# Lecture 9 – Multiple Linear Regression and Feature Engineering

## DSC 40A, Fall 2021

In [None]:
import pandas as pd
import numpy as np
import seaborn as sns
import plotly.express as px
import plotly.graph_objects as go

---

## Part 1 – Multiple Linear Regression

---

Here is a data set of sales figures from different stores.

In [None]:
data = pd.read_csv('sales.csv')
data

## Using just one feature

Before we perform multiple linear regression, let's first just perform simple linear regression. We'll try and use square footage to predict net sales; our prediction rule will be

$$
\text{predicted net sales} = w_0 + w_1 (\text{square feet})
$$

In [None]:
px.scatter(data, x='sq_ft', y='net_sales', title='Net Sales vs. Square Feet')

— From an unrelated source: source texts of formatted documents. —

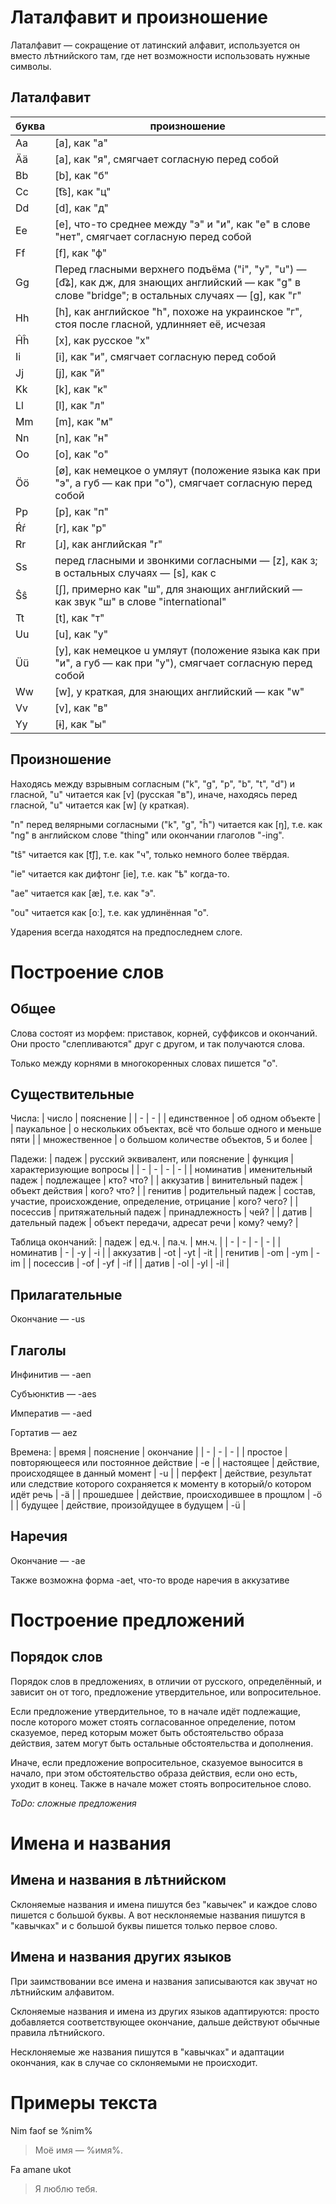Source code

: # Латалфавит и произношение

Латалфавит — сокращение от латинский алфавит, используется он вместо лѣтнийского там, где нет возможности использовать нужные символы.

## Латалфавит

| буква | произношение |
| - | - |
| Aa | [a], как "а" |
| Ää | [a], как "я", смягчает согласную перед собой |
| Bb | [b], как "б" |
| Cc | [t͡s], как "ц" |
| Dd | [d], как "д" |
| Ee | [e], что-то среднее между "э" и "и", как "е" в слове "нет", смягчает согласную перед собой |
| Ff | [f], как "ф" |
| Gg | Перед гласными верхнего подъёма ("i", "y", "u") — [d͡ʑ], как дж, для знающих английский — как "g" в слове "bridge"; в остальных случаях — [ɡ], как "г" |
| Hh | [h], как английское "h", похоже на украинское "г", стоя после гласной, удлинняет её, исчезая |
| Ĥĥ | [x], как русское "х" |
| Ii | [i], как "и", смягчает согласную перед собой |
| Jj | [j], как "й" |
| Kk | [k], как "к" |
| Ll | [l], как "л" |
| Mm | [m], как "м" |
| Nn | [n], как "н" |
| Oo | [o], как "о" |
| Öö | [ø], как немецкое o умляут (положение языка как при "э", а губ — как при "о"), смягчает согласную перед собой |
| Pp | [p], как "п" |
| Ŕŕ | [r], как "р" |
| Rr | [ɹ], как английская "r" |
| Ss | перед гласными и звонкими согласными — [z], как з; в остальных случаях — [s], как с |
| Ŝŝ | [ʃ], примерно как "ш", для знающих английский — как звук "ш" в слове "international" |
| Tt | [t], как "т" |
| Uu | [u], как "у" |
| Üü | [y], как немецкое u умляут (положение языка как при "и", а губ — как при "у"), смягчает согласную перед собой |
| Ww | [w], у краткая, для знающих английский — как "w" |
| Vv | [v], как "в" |
| Yy | [ɨ], как "ы" |

## Произношение

Находясь между взрывным согласным ("k", "g", "p", "b", "t", "d") и гласной, "u" читается как [v] (русская "в"), иначе, находясь перед гласной, "u" читается как [w] (у краткая).

"n" перед велярными согласными ("k", "g", "ĥ") читается как [ŋ], т.е. как "ng" в английском слове "thing" или окончании глаголов "-ing".

"tŝ" читается как [t͡ʃ], т.е. как "ч", только немного более твёрдая.

"ie" читается как дифтонг [ie], т.е. как "ѣ" когда-то.

"ae"  читается как [æ], т.е. как "э".

"ou"  читается как [oː], т.е. как удлинённая "о".

Ударения всегда находятся на предпоследнем слоге.

# Построение слов

## Общее

Слова состоят из морфем: приставок, корней, суффиксов и окончаний.
Они просто "слепливаются" друг с другом, и так получаются слова.

Только между корнями в многокоренных словах пишется "o".

## Существительные

Числа:
| число | пояснение |
| - | - |
| единственное | об одном объекте |
| паукальное | о нескольких объектах, всё что больше одного и меньше пяти |
| множественное | о большом количестве объектов, 5 и более |

Падежи:
| падеж | русский эквивалент, или пояснение  | функция | характеризующие вопросы |
| - | - | - | - |
| номинатив | именительный падеж | подлежащее | кто? что? |
| аккузатив | винительный падеж | объект действия  | кого? что? |
| генитив | родительный падеж | состав, участие, происхождение, определение, отрицание | кого? чего? |
| посессив | притяжательный падеж | принадлежность | чей? |
| датив | дательный падеж | объект передачи, адресат речи | кому? чему? |

Таблица окончаний:
| падеж | ед.ч. | па.ч. | мн.ч. |
| - | - | - | - |
| номинатив | - | -y | -i |
| аккузатив | -ot | -yt | -it |
| генитив | -om | -ym | -im |
| посессив | -of | -yf | -if |
| датив | -ol | -yl | -il |

## Прилагательные

Окончание — -us

## Глаголы

Инфинитив — -aen

Субъюнктив — -aes

Императив — -aed

Гортатив — aez

Времена:
| время | пояснение | окончание |
| - | - | - |
| простое | повторяющееся или постоянное действие | -e |
| настоящее | действие, происходящее в данный момент | -u |
| перфект | действие, результат или следствие которого сохраняется к моменту в который/о котором идёт речь | -ä |
| прошедшее | действие, происходившее в прощлом | -ö |
| будущее | действие, произойдущее в будущем | -ü |

## Наречия

Окончание — -ae

Также возможна форма -aet, что-то вроде наречия в аккузативе

# Построение предложений

## Порядок слов

Порядок слов в предложениях, в отличии от русского, определённый, и зависит он от того, предложение утвердительное, или вопросительное.

Если предложение утвердительное, то в начале идёт подлежащие, после которого может стоять согласованное определение, потом сказуемое, перед которым может быть обстоятельство образа действия, затем могут быть остальные обстоятельства и дополнения.

Иначе, если предложение вопросительное, сказуемое выносится в начало, при этом обстоятельство образа действия, если оно есть, уходит в конец.
Также в начале может стоять вопросительное слово.

_ToDo: сложные предложения_

# Имена и названия

## Имена и названия в лѣтнийском

Склоняемые названия и имена пишутся без "кавычек" и каждое слово пишется с большой буквы. А вот несклоняемые названия пишутся в "кавычках" и с большой буквы пишется только первое слово.

## Имена и названия других языков

При заимствовании все имена и названия записываются как звучат но лѣтнийским алфавитом.

Склоняемые названия и имена из других языков адаптируются: просто добавляется соответствующее окончание, дальше действуют обычные правила лѣтнийского.

Несклоняемые же названия пишутся в "кавычках" и адаптации окончания, как в случае со склоняемыми не происходит.

# Примеры текста

Nim faof se %nim%

> Моё имя — %имя%.

Fa amane ukot

> Я люблю тебя.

It seems like $w_1^*$, the optimal slope, should be positive. To find $w_0^*$ and $w_1^*$, we'll solve the normal equations.

In [None]:
def solve_normal_equations(X, y):
    '''Returns the optimal parameter vector, w*, given a design matrix X and observation vector y.'''
    return np.linalg.solve(X.T @ X, X.T @ y)

In [None]:
data['1'] = 1

X_one_feature_model = data[['1', 'sq_ft']]
X_one_feature_model.values

In [None]:
y = data['net_sales']

In [None]:
w_one_feature_model = solve_normal_equations(X_one_feature_model, y)
w_one_feature_model

This is telling us that the best-fitting line to this dataset is

$$\text{predicted net sales} = 2.577 + 85.389 (\text{square feet})$$

To get predictions for all observations in my dataset:

In [None]:
X_one_feature_model @ w_one_feature_model

Let's draw a plot of our prediction rule.

In [None]:
px.scatter(data, x='sq_ft', y='net_sales', title='Net Sales vs. Square Feet')

x_range = np.linspace(0, 10)

fig = go.Figure()
fig.add_trace(go.Scatter(x = data['sq_ft'], y = y, mode = 'markers', name = 'actual'))
fig.add_trace(go.Scatter(x = x_range, 
                         y = w_one_feature_model[0] + w_one_feature_model[1] * x_range, 
                         name = 'linear prediction rule', 
                         line=dict(color='red')))

fig.update_layout(xaxis_title = 'Square Feet', yaxis_title = 'Net Sales')

It's also worth calculating the mean squared error of this prediction rule, so that we can compare it to our later prediction rules.

In [None]:
def mean_squared_error(X, y, w):
    return np.mean(np.sum((y - X @ w)**2))

## Using two features

Let's now try to predict net sales from two variables: the square footage (size) of the store, and the number of competing stores in the area. Our model will be:

$$
\text{predicted net sales} = w_0 + w_1 (\text{square feet}) + w_2(\text{competitors})
$$

Suppose $w_0^*$, $w_1^*$, and $w_2^*$ are our prediction rule's optimal parameters. Do you expect $w_1^*$ to be positive or negative? What about $w_2^*$?

In [None]:
px.scatter(data, x='sq_ft', y='net_sales', title='Net Sales vs. Square Feet')

In [None]:
px.scatter(data, x='competing_stores', y='net_sales', title='Net Sales vs. Competing Stores')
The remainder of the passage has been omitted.